Using DuckDB for Embeddings and Vector Search

duckdb
embeddings
python
Published

June 14, 2024

DuckDB, with version 1.0.0 released just last week, emphasizing API/format stability and backwards compatibility, is one of my favorite systems for doing data analysis. It’s blazingly fast, helps you avoid running out of memory even when dealing with larger datasets on a single machine and, quoting Hannes Mühleisen, one of its creators, it “doesn’t suck” when it comes to non-core database things like importing CSV or having a decent CLI. Last but not least, SQL is clearly undefeated:

Just in case you feel offended by this diagram: I’m a software engineer and I have trained and deployed generative language models with actual business value since 2021. So I’m in two circles here and I still think there’s a lot of truth in it.

Since I’m working on neural information retrieval use-cases, I was very excited when I heard that DuckDB has array support including distance functions like dot product and cosine and that it also got a vector similarity search extension recently. Equipped with these tools, we can use DuckDB to work with embeddings.

Embeddings

An embedding is a vector representation of data like a text or an image mapped into a vector space in some meaningful way, i.e. data points that are similar in some sense should be close to each other in that vector space. Embeddings are kind of a by-product of training neural networks, because they are an internal representation of the data inside the model. But we can also use their properties for search or recommendation: if we’re able to obtain useful embeddings, we can search for similar content, or for documents that are similar to a query, by searching for documents with similar embedding vectors.

I don’t want to go into more details here about embeddings. If you want to learn more, there are plenty of good explanations. Two articles that I found helpful are

Instead, I want to show you how to store embeddings along with their documents in DuckDB, how to integrate with an embedding model running locally, and how to do vector search with DuckDB.
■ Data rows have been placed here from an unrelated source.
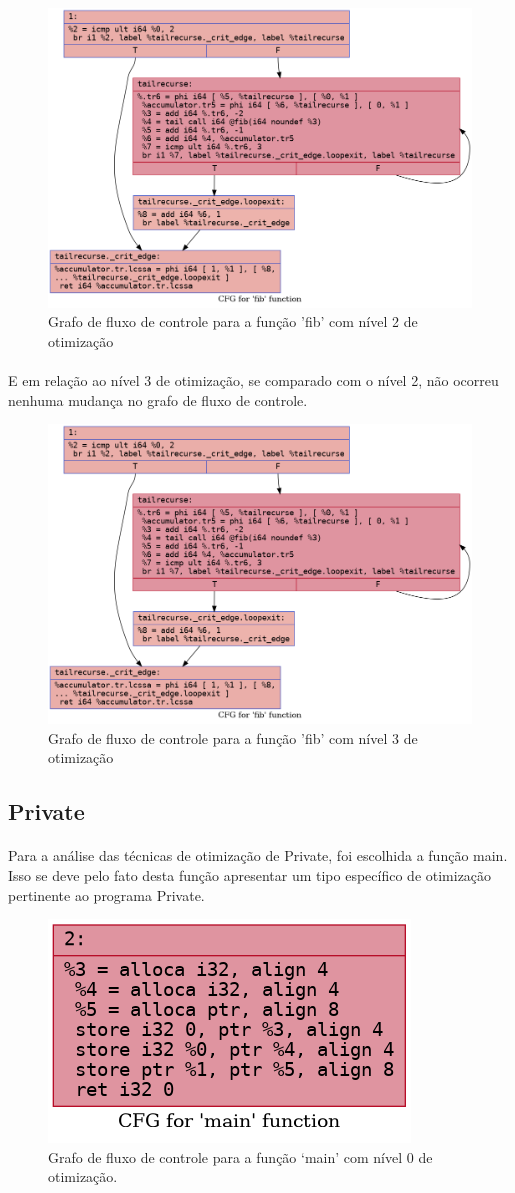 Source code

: \documentclass[12pt]{article}
\begin{document}
\begin{figure}
    \centering
    \includegraphics[width=0.5\linewidth]{fib2_.fib_O2.png}
    \caption{Grafo de fluxo de controle para a função 'fib' com nível 2 de otimização}
\end{figure}

\paragraph{}E em relação ao nível 3 de otimização, se comparado com o nível 2, não ocorreu nenhuma mudança no grafo de fluxo de controle.

\begin{figure}
    \centering
    \includegraphics[width=0.5\linewidth]{fib2_.fib_O3.png}
    \caption{Grafo de fluxo de controle para a função 'fib' com nível 3 de otimização}
\end{figure}

\subsection{Private}

\paragraph{}Para a análise das técnicas de otimização de Private, foi escolhida a função main. Isso se deve pelo fato desta função apresentar um tipo específico de otimização pertinente ao programa Private.

\begin{figure}
    \centering
    \includegraphics[width=0.5\linewidth]{private_.main_O0.png}
    \caption{Grafo de fluxo de controle para a função ‘main’ com nível 0 de otimização.}
\end{figure}
\end{document}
The examples are in Python, so if you want to follow along, install the required dependencies:

pip install duckdb transformers FlagEmbedding polars

We start by creating a database on disk and connecting to it:

import duckdb

conn = duckdb.connect("embeddings.db")

Loading Data into DuckDB

In order to do vector search, we need some content first, so let’s download some documents and store them in our database. To keep things simple, we’ll use the pre-processed Wikipedia dataset provided by the Wikimedia Foundation as a set of Parquet files. To test the multilingual capabilities of our embedding model, we’ll use the German Wikipedia subset 20231101.de. You can get a nice preview of the data using the Hugging Face dataset viewer:

Wikipedia in the Hugging Face dataset viewer

We can use the new DuckDB integration with Huggingface Datasets that was just announced to fetch the data directly from the hub. Let’s try to verify the 2.85M rows the viewer reports for the German subset with a DuckDB query:

FROM 'hf://datasets/wikimedia/wikipedia/20231101.de/*.parquet'
SELECT count(*) AS count;
count
2845308

The count looks close enough. I was surprised though that it took only a few seconds to run this query on my machine, even though the German Wikipedia subset is more than 5GB compressed data spread over 20 Parquet files. How is that possible?

The reason is that DuckDB supports partial reading of Parquet files, which means that if your query states that you only need a part of the data (filter or projection), or even just metadata, DuckDB can optimize the reads and only read what it really needs from disk. Even more amazingly, it also works with Parquet files served over HTTP if your webserver supports HTTP range requests. Read more about how DuckDB can efficiently perform queries on Parquet in this blog post.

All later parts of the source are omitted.